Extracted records
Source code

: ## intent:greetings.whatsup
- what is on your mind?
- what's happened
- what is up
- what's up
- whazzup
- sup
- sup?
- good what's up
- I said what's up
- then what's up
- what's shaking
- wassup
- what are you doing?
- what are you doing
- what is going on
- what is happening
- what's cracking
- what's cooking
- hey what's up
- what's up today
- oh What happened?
--
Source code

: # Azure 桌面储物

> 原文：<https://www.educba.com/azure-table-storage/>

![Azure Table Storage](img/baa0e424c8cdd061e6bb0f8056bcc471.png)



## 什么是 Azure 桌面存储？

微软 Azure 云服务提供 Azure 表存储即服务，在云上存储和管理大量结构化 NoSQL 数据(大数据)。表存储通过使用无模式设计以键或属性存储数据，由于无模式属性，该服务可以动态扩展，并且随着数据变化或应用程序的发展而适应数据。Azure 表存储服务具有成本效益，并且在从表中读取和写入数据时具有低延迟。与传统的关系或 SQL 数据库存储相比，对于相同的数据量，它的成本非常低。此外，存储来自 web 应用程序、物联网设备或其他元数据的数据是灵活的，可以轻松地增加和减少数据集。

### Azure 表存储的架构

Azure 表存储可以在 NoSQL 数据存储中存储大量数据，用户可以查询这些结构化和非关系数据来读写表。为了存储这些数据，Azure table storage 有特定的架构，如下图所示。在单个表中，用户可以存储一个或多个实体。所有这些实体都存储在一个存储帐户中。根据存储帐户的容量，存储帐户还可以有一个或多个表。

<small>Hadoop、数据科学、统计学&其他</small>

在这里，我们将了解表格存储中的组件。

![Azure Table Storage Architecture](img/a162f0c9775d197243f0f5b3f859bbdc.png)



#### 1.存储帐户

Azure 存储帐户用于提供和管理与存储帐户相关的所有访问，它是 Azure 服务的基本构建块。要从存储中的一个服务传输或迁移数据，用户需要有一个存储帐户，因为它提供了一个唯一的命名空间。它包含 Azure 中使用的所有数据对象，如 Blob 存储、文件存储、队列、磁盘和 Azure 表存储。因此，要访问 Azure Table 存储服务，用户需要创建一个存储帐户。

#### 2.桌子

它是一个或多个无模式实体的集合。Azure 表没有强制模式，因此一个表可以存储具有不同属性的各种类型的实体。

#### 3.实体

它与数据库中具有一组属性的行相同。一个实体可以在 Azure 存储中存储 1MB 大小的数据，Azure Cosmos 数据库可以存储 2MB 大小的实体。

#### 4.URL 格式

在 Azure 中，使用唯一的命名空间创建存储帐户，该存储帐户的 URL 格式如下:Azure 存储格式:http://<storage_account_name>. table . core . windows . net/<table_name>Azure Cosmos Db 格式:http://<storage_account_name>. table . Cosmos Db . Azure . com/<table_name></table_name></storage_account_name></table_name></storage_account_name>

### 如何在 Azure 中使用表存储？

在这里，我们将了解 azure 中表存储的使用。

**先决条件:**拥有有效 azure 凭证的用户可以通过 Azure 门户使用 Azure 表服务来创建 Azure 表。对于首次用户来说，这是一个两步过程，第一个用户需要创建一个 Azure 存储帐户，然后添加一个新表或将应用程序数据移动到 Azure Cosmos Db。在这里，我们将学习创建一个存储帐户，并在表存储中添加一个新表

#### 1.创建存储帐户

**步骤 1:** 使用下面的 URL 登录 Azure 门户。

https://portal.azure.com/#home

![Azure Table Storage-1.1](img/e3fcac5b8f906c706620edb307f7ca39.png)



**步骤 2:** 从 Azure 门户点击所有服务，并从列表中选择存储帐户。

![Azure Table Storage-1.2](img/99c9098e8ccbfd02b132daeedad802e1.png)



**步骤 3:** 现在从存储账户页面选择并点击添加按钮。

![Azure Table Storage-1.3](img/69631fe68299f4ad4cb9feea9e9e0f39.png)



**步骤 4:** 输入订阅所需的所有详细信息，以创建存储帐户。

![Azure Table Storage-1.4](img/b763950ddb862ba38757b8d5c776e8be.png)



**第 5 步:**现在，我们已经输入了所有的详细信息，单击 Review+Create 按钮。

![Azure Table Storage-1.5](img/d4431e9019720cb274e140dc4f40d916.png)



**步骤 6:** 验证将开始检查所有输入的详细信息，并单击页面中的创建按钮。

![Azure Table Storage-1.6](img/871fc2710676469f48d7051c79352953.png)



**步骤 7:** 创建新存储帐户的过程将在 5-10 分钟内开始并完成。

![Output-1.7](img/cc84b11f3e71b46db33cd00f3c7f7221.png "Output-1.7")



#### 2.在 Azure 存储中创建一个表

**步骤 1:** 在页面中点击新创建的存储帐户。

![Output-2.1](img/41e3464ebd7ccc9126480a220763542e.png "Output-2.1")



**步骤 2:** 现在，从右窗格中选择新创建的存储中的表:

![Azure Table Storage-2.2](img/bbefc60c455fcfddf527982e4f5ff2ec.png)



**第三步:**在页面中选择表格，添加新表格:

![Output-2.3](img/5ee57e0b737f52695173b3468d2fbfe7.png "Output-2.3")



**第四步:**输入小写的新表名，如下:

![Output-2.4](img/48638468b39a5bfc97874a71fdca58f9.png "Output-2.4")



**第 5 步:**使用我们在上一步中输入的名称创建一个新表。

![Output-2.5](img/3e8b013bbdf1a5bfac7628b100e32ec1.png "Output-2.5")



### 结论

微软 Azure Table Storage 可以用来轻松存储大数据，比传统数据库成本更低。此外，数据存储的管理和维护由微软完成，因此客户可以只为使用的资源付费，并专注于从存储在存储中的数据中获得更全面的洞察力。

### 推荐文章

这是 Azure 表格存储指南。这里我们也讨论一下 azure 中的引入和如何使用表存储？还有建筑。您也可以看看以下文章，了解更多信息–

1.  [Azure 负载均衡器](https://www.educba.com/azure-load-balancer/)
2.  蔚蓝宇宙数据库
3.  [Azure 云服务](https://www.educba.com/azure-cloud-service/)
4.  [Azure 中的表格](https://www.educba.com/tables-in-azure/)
...
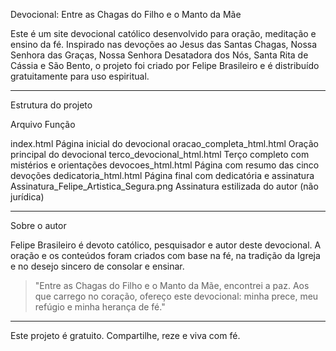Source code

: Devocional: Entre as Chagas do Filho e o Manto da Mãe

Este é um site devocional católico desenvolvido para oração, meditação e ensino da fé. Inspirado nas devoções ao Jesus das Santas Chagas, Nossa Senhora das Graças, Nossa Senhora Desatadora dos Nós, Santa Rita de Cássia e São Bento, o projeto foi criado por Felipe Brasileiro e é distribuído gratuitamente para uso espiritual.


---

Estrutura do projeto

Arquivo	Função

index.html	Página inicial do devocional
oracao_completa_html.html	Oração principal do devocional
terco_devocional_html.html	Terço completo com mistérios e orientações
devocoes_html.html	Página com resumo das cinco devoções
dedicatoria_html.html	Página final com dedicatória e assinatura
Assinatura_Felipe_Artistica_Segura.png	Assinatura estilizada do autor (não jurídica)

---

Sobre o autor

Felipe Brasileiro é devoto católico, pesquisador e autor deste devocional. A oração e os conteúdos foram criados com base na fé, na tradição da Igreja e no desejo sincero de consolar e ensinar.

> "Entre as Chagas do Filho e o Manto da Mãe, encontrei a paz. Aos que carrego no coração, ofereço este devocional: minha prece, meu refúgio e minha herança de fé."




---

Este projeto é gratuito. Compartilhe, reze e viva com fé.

What to work on
Pick from the records each line that contains the word "projeto" and show it.

Exercise result
Este é um site devocional católico desenvolvido para oração, meditação e ensino da fé. Inspirado nas devoções ao Jesus das Santas Chagas, Nossa Senhora das Graças, Nossa Senhora Desatadora dos Nós, Santa Rita de Cássia e São Bento, o projeto foi criado por Felipe Brasileiro e é distribuído gratuitamente para uso espiritual.
Estrutura do projeto
Este projeto é gratuito. Compartilhe, reze e viva com fé.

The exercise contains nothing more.